After the birth of my first child, I weighed several pounds more than usual — at 30, my body looked and felt more womanly than it ever had. In the wake of this change, I did something totally different: after what felt like a lifetime of holding back, I started to dress the way that I wanted to, rather than worrying about how I might be perceived in the kitchen. I bought dresses, form-fitting clothing, even shorts. I felt liberated in the embrace of my feminine figure. I immediately became more self-assured. I never realized how much I had been holding back. Accepting and celebrating this side of myself has made me a better leader, and a better human being.

Feminism has no gender. Neither does beauty. And yet, femininity is so often equated with weakness in this industry. When I was starting out, I didn’t know about Anita Lo. Gabrielle Hamilton. Amanda Freitag. Jody Williams. Suzanne Goin. I spent much of my career muting my femininity in an effort to be accepted. Did someone tell me to do this? Not once. I picked up on cues that indicated I wouldn’t be taken seriously if I didn’t.

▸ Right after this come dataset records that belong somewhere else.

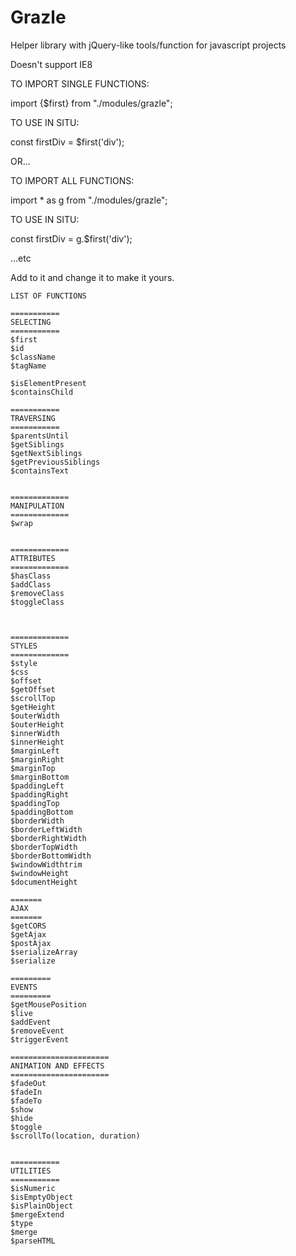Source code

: # Grazle
Helper library with jQuery-like tools/function for javascript projects

Doesn't support IE8
	

TO IMPORT SINGLE FUNCTIONS:

import {$first} from "./modules/grazle"; 


TO USE IN SITU:

const firstDiv = $first('div'); 


OR...


TO IMPORT ALL FUNCTIONS:

import * as g from "./modules/grazle"; 


TO USE IN SITU:

const firstDiv = g.$first('div');

...etc


Add to it and change it to make it yours.





	LIST OF FUNCTIONS
	
	===========
	SELECTING
	===========
	$first
	$id
	$className
	$tagName
	
	$isElementPresent
	$containsChild

	===========
	TRAVERSING 
	===========
	$parentsUntil
	$getSiblings
	$getNextSiblings
	$getPreviousSiblings
	$containsText


	=============
	MANIPULATION
	=============
	$wrap


	=============
	ATTRIBUTES
	=============
	$hasClass
	$addClass
	$removeClass
	$toggleClass



	=============
	STYLES
	=============
	$style
	$css
	$offset
	$getOffset
	$scrollTop
	$getHeight
	$outerWidth
	$outerHeight
	$innerWidth
	$innerHeight
	$marginLeft	
	$marginRight
	$marginTop
	$marginBottom
	$paddingLeft	
	$paddingRight
	$paddingTop
	$paddingBottom
	$borderWidth
	$borderLeftWidth
	$borderRightWidth
	$borderTopWidth
	$borderBottomWidth
	$windowWidthtrim
	$windowHeight
	$documentHeight

	=======
	AJAX
	=======
	$getCORS
	$getAjax
	$postAjax
	$serializeArray
	$serialize

	=========
	EVENTS
	=========
	$getMousePosition
	$live
	$addEvent
	$removeEvent
	$triggerEvent

	======================
	ANIMATION AND EFFECTS
	======================
	$fadeOut
	$fadeIn
	$fadeTo
	$show
	$hide
	$toggle
	$scrollTo(location, duration)

	
	===========
	UTILITIES
	===========
	$isNumeric
	$isEmptyObject
	$isPlainObject
	$mergeExtend
	$type
	$merge
	$parseHTML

A chef needs to be a leader: sure of themselves, but willing to admit failure and move forward. A person who can govern without pride, who knows when to compromise and when to stand by their convictions. Those are human qualities, not masculine or feminine ones, but to any girl reading this, who may question their ability to achieve in the cooking world: know that not only do you have the capacity, but likely you possess attributes, given hard work and training, that could make you ultimately superior to the competition and a fucking force to be reckoned with. 

And? You can achieve all of it without changing the core of who you are.